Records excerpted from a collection
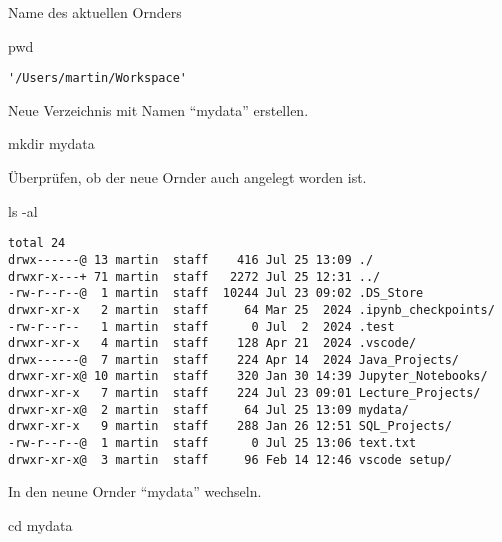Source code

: \documentclass[
  11pt,
  a4paper,
  DIV=11,
  numbers=noendperiod]{scrartcl}
\newenvironment{Shaded}{\begin{snugshade}}{\end{snugshade}}
\newcommand{\NormalTok}[1]{\textcolor[rgb]{0.00,0.23,0.31}{#1}}
\newcommand{\OperatorTok}[1]{\textcolor[rgb]{0.37,0.37,0.37}{#1}}
\begin{document}
Name des aktuellen Ornders

\begin{Shaded}
\begin{Highlighting}[numbers=left,,]
\NormalTok{pwd}
\end{Highlighting}
\end{Shaded}

\begin{verbatim}
'/Users/martin/Workspace'
\end{verbatim}

Neue Verzeichnis mit Namen ``mydata'' erstellen.

\begin{Shaded}
\begin{Highlighting}[numbers=left,,]
\NormalTok{mkdir mydata}
\end{Highlighting}
\end{Shaded}

Überprüfen, ob der neue Ornder auch angelegt worden ist.

\begin{Shaded}
\begin{Highlighting}[numbers=left,,]
\NormalTok{ls }\OperatorTok{{-}}\NormalTok{al}
\end{Highlighting}
\end{Shaded}

\begin{verbatim}
total 24
drwx------@ 13 martin  staff    416 Jul 25 13:09 ./
drwxr-x---+ 71 martin  staff   2272 Jul 25 12:31 ../
-rw-r--r--@  1 martin  staff  10244 Jul 23 09:02 .DS_Store
drwxr-xr-x   2 martin  staff     64 Mar 25  2024 .ipynb_checkpoints/
-rw-r--r--   1 martin  staff      0 Jul  2  2024 .test
drwxr-xr-x   4 martin  staff    128 Apr 21  2024 .vscode/
drwx------@  7 martin  staff    224 Apr 14  2024 Java_Projects/
drwxr-xr-x@ 10 martin  staff    320 Jan 30 14:39 Jupyter_Notebooks/
drwxr-xr-x   7 martin  staff    224 Jul 23 09:01 Lecture_Projects/
drwxr-xr-x@  2 martin  staff     64 Jul 25 13:09 mydata/
drwxr-xr-x   9 martin  staff    288 Jan 26 12:51 SQL_Projects/
-rw-r--r--@  1 martin  staff      0 Jul 25 13:06 text.txt
drwxr-xr-x@  3 martin  staff     96 Feb 14 12:46 vscode setup/
\end{verbatim}

In den neune Ornder ``mydata'' wechseln.

\begin{Shaded}
\begin{Highlighting}[numbers=left,,]
\NormalTok{cd mydata}
\end{Highlighting}
\end{Shaded}
\end{document}
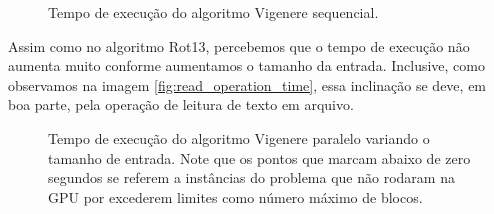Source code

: \documentclass[12pt]{article}
\begin{document}
\begin{center}
\begin{figure}[H]
    \caption{Tempo de execução do algoritmo Vigenere sequencial.}
    \label{fig:vigenere_seqtime} 
\end{figure}
\end{center}

Assim como no algoritmo Rot13, percebemos que o tempo de execução não 
aumenta muito conforme aumentamos o tamanho da entrada. Inclusive, como
observamos na imagem \ref{fig:read_operation_time}, essa inclinação se 
deve, em boa parte, pela operação de leitura de texto em arquivo.

\begin{figure}[H]
    \caption{Tempo de execução do algoritmo Vigenere paralelo variando o
    tamanho de entrada. Note que os pontos que marcam abaixo de zero 
    segundos se referem a instâncias do problema que não rodaram na GPU
    por excederem limites como número máximo de blocos.}
\end{figure}
\end{document}
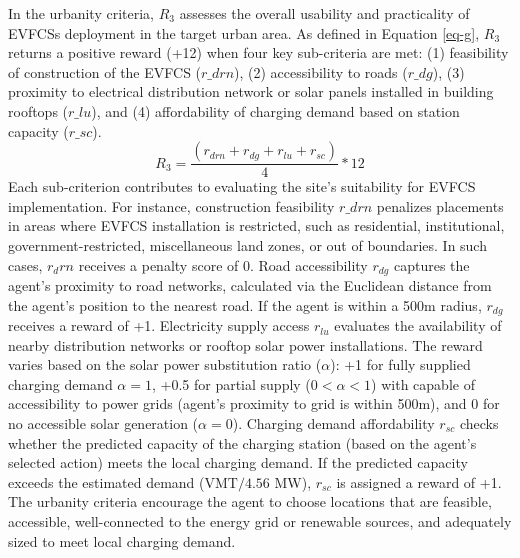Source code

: \documentclass[preprint,12pt]{elsarticle}
\begin{document}
In the urbanity criteria, $R_3$ assesses the overall usability and practicality of EVFCSs deployment in the target urban area. As defined in Equation \eqref{eq-g}, $R_3$ returns a positive reward (+12) when four key sub-criteria are met: (1) feasibility of construction of the EVFCS ($r\_drn$), (2) accessibility to roads ($r\_dg$), (3) proximity to electrical distribution network or solar panels installed in building rooftops ($r\_lu$), and (4) affordability of charging demand based on station capacity ($r\_sc$). 
\begin{equation} \label{eq-g}
    R_3 = \frac{(r_{drn}+r_{dg} + r_{lu} + r_{sc})}{4}*12
\end{equation}
Each sub-criterion contributes to evaluating the site's suitability for EVFCS implementation. For instance, construction feasibility $r\_drn$ penalizes placements in areas where EVFCS installation is restricted, such as residential, institutional, government-restricted, miscellaneous land zones, or out of boundaries. In such cases, $r_drn$ receives a penalty score of 0. Road accessibility $r_{dg}$ captures the agent's proximity to road networks, calculated via the Euclidean distance from the agent's position to the nearest road. If the agent is within a 500m radius, $r_{dg}$ receives a reward of +1. Electricity supply access $r_{lu}$ evaluates the availability of nearby distribution networks or rooftop solar power installations. The reward varies based on the solar power substitution ratio ($\alpha$): +1 for fully supplied charging demand $\alpha = 1$, +0.5 for partial supply ($0 < \alpha <1$) with capable of accessibility to power grids (agent's proximity to grid is within 500m), and 0 for no accessible solar generation ($\alpha=0$). Charging demand affordability $r_{sc}$ checks whether the predicted capacity of the charging station (based on the agent's selected action) meets the local charging demand. If the predicted capacity exceeds the estimated demand ($\mathrm{VMT}/4.56$ MW), $r_{sc}$ is assigned a reward of +1. The urbanity criteria encourage the agent to choose locations that are feasible, accessible, well-connected to the energy grid or renewable sources, and adequately sized to meet local charging demand. 
\end{document}
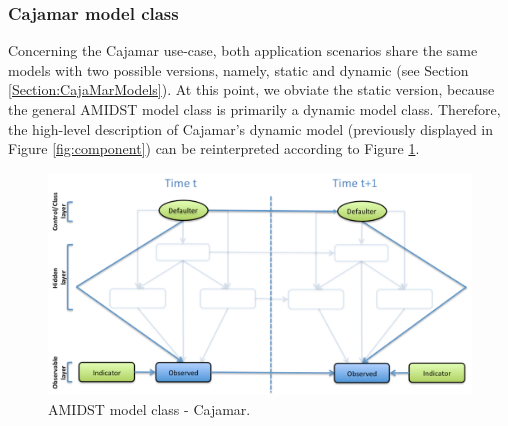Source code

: \subsubsection{Cajamar model class}\label{cajamarAMIDSTModels}

Concerning the Cajamar use-case, both application scenarios share the same models with two possible versions, namely, static and dynamic (see Section \ref{Section:CajaMarModels}). At this point, we obviate the static version, because the general AMIDST model class is primarily a dynamic model class. Therefore, the high-level description of Cajamar's dynamic model (previously displayed in Figure \ref{fig:component}) can be reinterpreted according  to Figure \ref{Figure:AMIDSTModelClassCajamar}. 

\begin{figure}[ht!]
\begin{center}
\includegraphics[scale=0.39]{./figures/AMIDSTModelClassCajamar.png}
\caption{\label{Figure:AMIDSTModelClassCajamar} AMIDST model class - Cajamar.}
\end{center}
\end{figure}


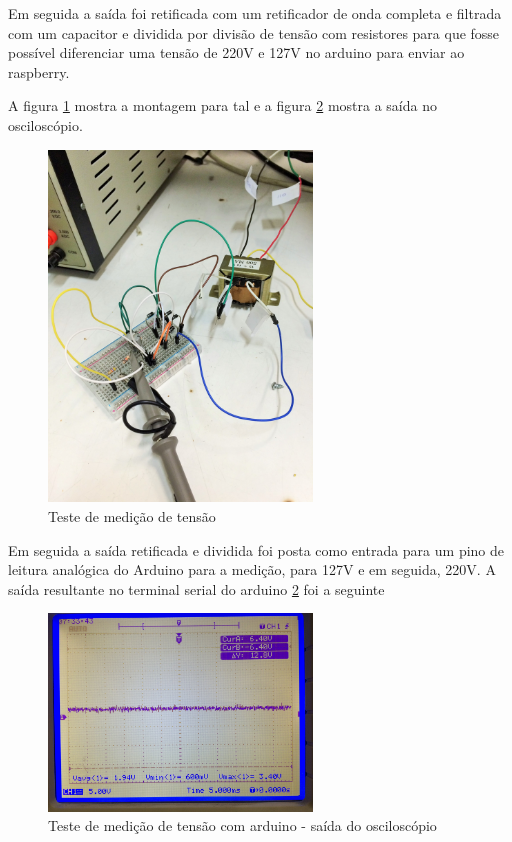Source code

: Em seguida a saída foi retificada com um retificador de onda completa e filtrada com um capacitor e dividida por divisão de tensão com resistores para que fosse possível diferenciar uma tensão de 220V e 127V no arduino para enviar ao raspberry.

A figura \ref{fig:teste-medicao-tensao} mostra a montagem para tal e a figura \ref{fig:teste-medicao-tensao-osc} mostra a saída no osciloscópio.

\begin{figure}[H]
\centering
\includegraphics[width=7cm,keepaspectratio]{figuras/teste-medicao-tensao.jpg} 
\caption{\label{fig:teste-medicao-tensao} Teste de medição de tensão} 
\end{figure}

Em seguida a saída retificada e dividida foi posta como entrada para um pino de leitura analógica do Arduino para a medição, para 127V e em seguida, 220V. A saída resultante no terminal serial do arduino \ref{fig:teste-medicao-tensao-osc} foi a seguinte

\begin{figure}[H]
\centering
\includegraphics[width=7cm,keepaspectratio]{figuras/teste-medicao-tensao-osc.jpg} 
\caption{\label{fig:teste-medicao-tensao-osc} Teste de medição de tensão com arduino - saída do osciloscópio}
\end{figure}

> _Goal of the exercise_
Work through the entries, filtering for the string "leitura", and copy each line that holds it.

> _Answer below_
deve, em boa parte, pela operação de leitura de texto em arquivo.
Em seguida a saída retificada e dividida foi posta como entrada para um pino de leitura analógica do Arduino para a medição, para 127V e em seguida, 220V. A saída resultante no terminal serial do arduino \ref{fig:teste-medicao-tensao-osc} foi a seguinte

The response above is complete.